• _Work item_: Search the data for the word "textit" and copy out every line that has it.

══ Records supplied

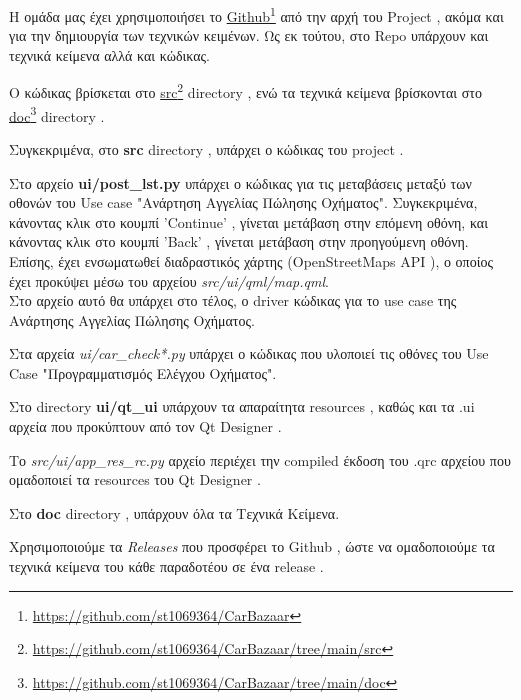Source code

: \documentclass{../ol-softwaremanual}
\newcommand{\doclink}[2]{\href{#1}{#2}\footnote{\url{#1}}}
\begin{document}
	\flushleft
	
	Η ομάδα μας έχει χρησιμοποιήσει το \en \doclink{https://github.com/st1069364/CarBazaar}{Github} \gr από την αρχή του \en Project \gr, ακόμα και για την δημιουργία των τεχνικών κειμένων. Ως εκ τούτου, στο \en Repo \gr υπάρχουν και τεχνικά κείμενα αλλά και κώδικας. \break
	
	
	Ο κώδικας βρίσκεται στο \en \doclink{https://github.com/st1069364/CarBazaar/tree/main/src}{src} directory \gr, ενώ τα τεχνικά κείμενα βρίσκονται στο \en \doclink{https://github.com/st1069364/CarBazaar/tree/main/doc}{doc} directory \gr .\break
	
	Συγκεκριμένα, στο \en \textbf{src} directory \gr, υπάρχει ο κώδικας του \en project \gr. \break
	
	Στο αρχείο \en \textbf{ui/post\_lst.py} \gr υπάρχει ο κώδικας για τις μεταβάσεις μεταξύ των οθονών του \en Use case \gr \en"\gr Ανάρτηση Αγγελίας Πώλησης Οχήματος\en"\gr.  Συγκεκριμένα, κάνοντας κλικ στο κουμπί \en 'Continue' \gr , γίνεται μετάβαση στην επόμενη οθόνη, και κάνοντας κλικ στο κουμπί \en 'Back' \gr , γίνεται μετάβαση στην προηγούμενη οθόνη.
	Επίσης, έχει ενσωματωθεί διαδραστικός χάρτης (\en OpenStreetMaps API \gr), ο οποίος έχει προκύψει μέσω του αρχείου \en \textit{src/ui/qml/map.qml}\gr. \\
	
	Στο αρχείο αυτό θα υπάρχει στο τέλος, ο \en driver \gr κώδικας για το \en use case \gr της Ανάρτησης Αγγελίας Πώλησης Οχήματος. \break
	
	Στα αρχεία \en \textit{ui/car\_check*.py} \gr υπάρχει ο κώδικας που υλοποιεί τις οθόνες του \en Use Case "\gr Προγραμματισμός Ελέγχου Οχήματος\en"\gr. \break 
	
	\break
	
	Στο \en directory \textbf{ui/qt\_ui} \gr υπάρχουν τα απαραίτητα \en resources \gr, καθώς και τα \en .ui \gr αρχεία που προκύπτουν από τον \en Qt Designer \gr. \break	
	
	Το \en \textit{src/ui/app\_res\_rc.py} \gr αρχείο περιέχει την \en compiled \gr έκδοση του \en .qrc \gr αρχείου που ομαδοποιεί τα \en resources \gr του \en Qt Designer \gr.
	
	
	Στο \en \textbf{doc} directory \gr, υπάρχουν όλα τα Τεχνικά Κείμενα. \break
	
	Χρησιμοποιούμε τα \en \textit{Releases} \gr που προσφέρει το \en Github \gr, ώστε να ομαδοποιούμε τα τεχνικά κείμενα του κάθε παραδοτέου σε ένα \en release \gr .
	
	
	
	
	
	
	
	
	
	
\end{document}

════

• _Written solution_:
	Επίσης, έχει ενσωματωθεί διαδραστικός χάρτης (\en OpenStreetMaps API \gr), ο οποίος έχει προκύψει μέσω του αρχείου \en \textit{src/ui/qml/map.qml}\gr. \\
	Στα αρχεία \en \textit{ui/car\_check*.py} \gr υπάρχει ο κώδικας που υλοποιεί τις οθόνες του \en Use Case "\gr Προγραμματισμός Ελέγχου Οχήματος\en"\gr. \break 
	Το \en \textit{src/ui/app\_res\_rc.py} \gr αρχείο περιέχει την \en compiled \gr έκδοση του \en .qrc \gr αρχείου που ομαδοποιεί τα \en resources \gr του \en Qt Designer \gr.
	Χρησιμοποιούμε τα \en \textit{Releases} \gr που προσφέρει το \en Github \gr, ώστε να ομαδοποιούμε τα τεχνικά κείμενα του κάθε παραδοτέου σε ένα \en release \gr .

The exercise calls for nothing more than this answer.